* Task statement *
Filter these entries down to lines holding "Tweet".

* Information shown *

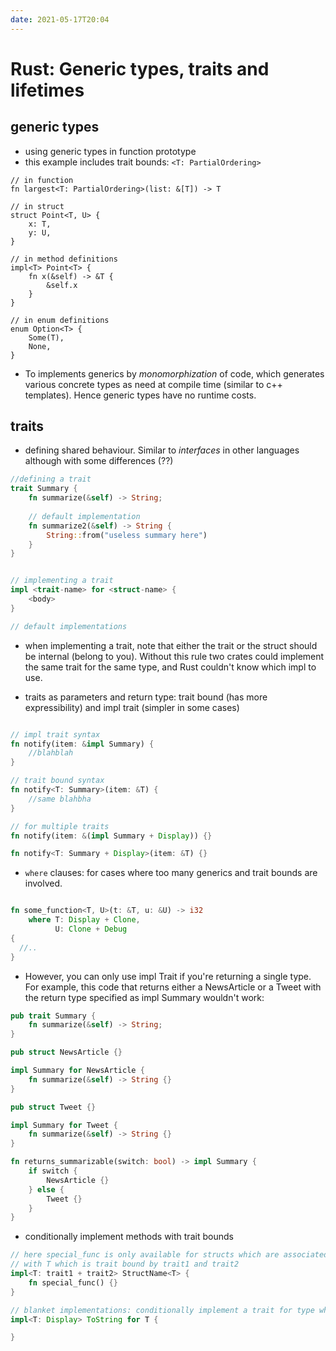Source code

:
 ```yaml
---
date: 2021-05-17T20:04
---
```


# Rust: Generic types, traits and lifetimes


## generic types

- using generic types in function prototype 
- this example includes trait bounds: `<T: PartialOrdering>`
```
// in function
fn largest<T: PartialOrdering>(list: &[T]) -> T

// in struct
struct Point<T, U> {
    x: T,
    y: U,
}

// in method definitions
impl<T> Point<T> {
    fn x(&self) -> &T {
        &self.x
    }
}

// in enum definitions
enum Option<T> {
    Some(T),
    None,
}

```

- To implements generics by *monomorphization* of code, which generates various concrete types as need at compile time (similar to c++ templates). Hence generic types have no runtime costs.


## traits
- defining shared behaviour. Similar to *interfaces* in other languages although with some differences (??)

```rust
//defining a trait
trait Summary {
    fn summarize(&self) -> String;
    
    // default implementation
    fn summarize2(&self) -> String {
        String::from("useless summary here")
    }
}


// implementing a trait
impl <trait-name> for <struct-name> {
    <body>
}

// default implementations


```

- when implementing a trait, note that either the trait or the struct should be internal (belong to you). Without this rule two crates could implement the same trait for the same type, and Rust couldn't know which impl to use.


- traits as parameters and return type: trait bound (has more expressibility) and impl trait (simpler in some cases)

```rust

// impl trait syntax
fn notify(item: &impl Summary) {
    //blahblah
}

// trait bound syntax
fn notify<T: Summary>(item: &T) {
    //same blahbha
}

// for multiple traits
fn notify(item: &(impl Summary + Display)) {}

fn notify<T: Summary + Display>(item: &T) {}


```

- `where` clauses: for cases where too many generics and trait bounds are involved.

```rust

fn some_function<T, U>(t: &T, u: &U) -> i32 
    where T: Display + Clone,
          U: Clone + Debug
{
  //..
}

```

- However, you can only use impl Trait if you're returning a single type. For example, this code that returns either a NewsArticle or a Tweet with the return type specified as impl Summary wouldn't work:
```rust
pub trait Summary {
    fn summarize(&self) -> String;
}

pub struct NewsArticle {}

impl Summary for NewsArticle {
    fn summarize(&self) -> String {}
}

pub struct Tweet {}

impl Summary for Tweet {
    fn summarize(&self) -> String {}
}

fn returns_summarizable(switch: bool) -> impl Summary {
    if switch {
        NewsArticle {}
    } else {
        Tweet {}
    }
}

```


- conditionally implement methods with trait bounds

```rust
// here special_func is only available for structs which are associated 
// with T which is trait bound by trait1 and trait2
impl<T: trait1 + trait2> StructName<T> {
    fn special_func() {}
}

// blanket implementations: conditionally implement a trait for type which implements another trait
impl<T: Display> ToString for T {

}

```
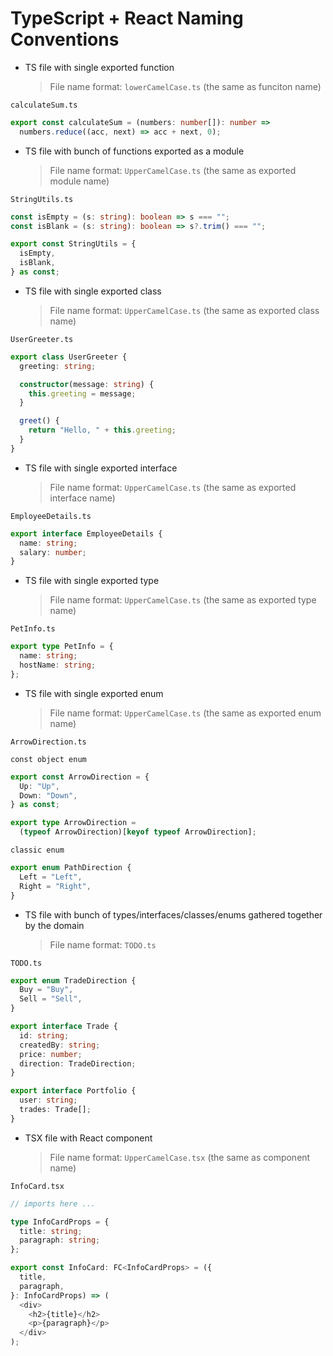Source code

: # TypeScript + React Naming Conventions

- TS file with single exported function
  > File name format: `lowerCamelCase.ts` (the same as funciton name)

`calculateSum.ts`

```typescript
export const calculateSum = (numbers: number[]): number =>
  numbers.reduce((acc, next) => acc + next, 0);
```

- TS file with bunch of functions exported as a module
  > File name format: `UpperCamelCase.ts` (the same as exported module name)

`StringUtils.ts`

```typescript
const isEmpty = (s: string): boolean => s === "";
const isBlank = (s: string): boolean => s?.trim() === "";

export const StringUtils = {
  isEmpty,
  isBlank,
} as const;
```

- TS file with single exported class
  > File name format: `UpperCamelCase.ts` (the same as exported class name)

`UserGreeter.ts`

```typescript
export class UserGreeter {
  greeting: string;

  constructor(message: string) {
    this.greeting = message;
  }

  greet() {
    return "Hello, " + this.greeting;
  }
}
```

- TS file with single exported interface
  > File name format: `UpperCamelCase.ts` (the same as exported interface name)

`EmployeeDetails.ts`

```typescript
export interface EmployeeDetails {
  name: string;
  salary: number;
}
```

- TS file with single exported type
  > File name format: `UpperCamelCase.ts` (the same as exported type name)

`PetInfo.ts`

```typescript
export type PetInfo = {
  name: string;
  hostName: string;
};
```

- TS file with single exported enum
  > File name format: `UpperCamelCase.ts` (the same as exported enum name)

`ArrowDirection.ts`

`const object enum`

```typescript
export const ArrowDirection = {
  Up: "Up",
  Down: "Down",
} as const;

export type ArrowDirection =
  (typeof ArrowDirection)[keyof typeof ArrowDirection];
```

`classic enum`

```typescript
export enum PathDirection {
  Left = "Left",
  Right = "Right",
}
```

- TS file with bunch of types/interfaces/classes/enums gathered together by the domain
  > File name format: `TODO.ts`

`TODO.ts`

```typescript
export enum TradeDirection {
  Buy = "Buy",
  Sell = "Sell",
}

export interface Trade {
  id: string;
  createdBy: string;
  price: number;
  direction: TradeDirection;
}

export interface Portfolio {
  user: string;
  trades: Trade[];
}
```

- TSX file with React component
  > File name format: `UpperCamelCase.tsx` (the same as component name)

`InfoCard.tsx`

```typescript
// imports here ...

type InfoCardProps = {
  title: string;
  paragraph: string;
};

export const InfoCard: FC<InfoCardProps> = ({
  title,
  paragraph,
}: InfoCardProps) => (
  <div>
    <h2>{title}</h2>
    <p>{paragraph}</p>
  </div>
);
```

* Response area *
- However, you can only use impl Trait if you're returning a single type. For example, this code that returns either a NewsArticle or a Tweet with the return type specified as impl Summary wouldn't work:
pub struct Tweet {}
impl Summary for Tweet {
        Tweet {}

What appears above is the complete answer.